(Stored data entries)
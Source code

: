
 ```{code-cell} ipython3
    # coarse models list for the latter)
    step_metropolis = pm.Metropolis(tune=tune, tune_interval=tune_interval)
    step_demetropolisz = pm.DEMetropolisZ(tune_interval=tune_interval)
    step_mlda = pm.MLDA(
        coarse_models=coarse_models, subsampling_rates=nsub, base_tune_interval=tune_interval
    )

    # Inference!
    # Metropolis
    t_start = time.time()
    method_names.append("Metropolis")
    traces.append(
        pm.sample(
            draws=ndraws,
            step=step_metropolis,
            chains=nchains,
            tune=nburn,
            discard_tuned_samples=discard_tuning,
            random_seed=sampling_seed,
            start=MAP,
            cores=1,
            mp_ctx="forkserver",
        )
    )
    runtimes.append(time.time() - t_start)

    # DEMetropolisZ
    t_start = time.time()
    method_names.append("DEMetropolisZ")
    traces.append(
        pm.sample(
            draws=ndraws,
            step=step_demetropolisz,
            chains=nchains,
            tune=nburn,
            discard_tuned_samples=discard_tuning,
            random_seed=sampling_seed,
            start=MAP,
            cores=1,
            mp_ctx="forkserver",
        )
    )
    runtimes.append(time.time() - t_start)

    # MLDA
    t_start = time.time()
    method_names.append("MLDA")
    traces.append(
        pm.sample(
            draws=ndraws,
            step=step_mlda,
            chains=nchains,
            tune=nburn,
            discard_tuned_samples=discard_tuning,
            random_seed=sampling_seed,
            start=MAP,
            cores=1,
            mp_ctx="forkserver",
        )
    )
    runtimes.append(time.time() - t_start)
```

◆ What you are asked to do
Each record should be repeated in full, exactly as it is written.

◆ Output
Source code

:
 ```{code-cell} ipython3
    # coarse models list for the latter)
    step_metropolis = pm.Metropolis(tune=tune, tune_interval=tune_interval)
    step_demetropolisz = pm.DEMetropolisZ(tune_interval=tune_interval)
    step_mlda = pm.MLDA(
        coarse_models=coarse_models, subsampling_rates=nsub, base_tune_interval=tune_interval
    )

    # Inference!
    # Metropolis
    t_start = time.time()
    method_names.append("Metropolis")
    traces.append(
        pm.sample(
            draws=ndraws,
            step=step_metropolis,
            chains=nchains,
            tune=nburn,
            discard_tuned_samples=discard_tuning,
            random_seed=sampling_seed,
            start=MAP,
            cores=1,
            mp_ctx="forkserver",
        )
    )
    runtimes.append(time.time() - t_start)

    # DEMetropolisZ
    t_start = time.time()
    method_names.append("DEMetropolisZ")
    traces.append(
        pm.sample(
            draws=ndraws,
            step=step_demetropolisz,
            chains=nchains,
            tune=nburn,
            discard_tuned_samples=discard_tuning,
            random_seed=sampling_seed,
            start=MAP,
            cores=1,
            mp_ctx="forkserver",
        )
    )
    runtimes.append(time.time() - t_start)

    # MLDA
    t_start = time.time()
    method_names.append("MLDA")
    traces.append(
        pm.sample(
            draws=ndraws,
            step=step_mlda,
            chains=nchains,
            tune=nburn,
            discard_tuned_samples=discard_tuning,
            random_seed=sampling_seed,
            start=MAP,
            cores=1,
            mp_ctx="forkserver",
        )
    )
    runtimes.append(time.time() - t_start)
```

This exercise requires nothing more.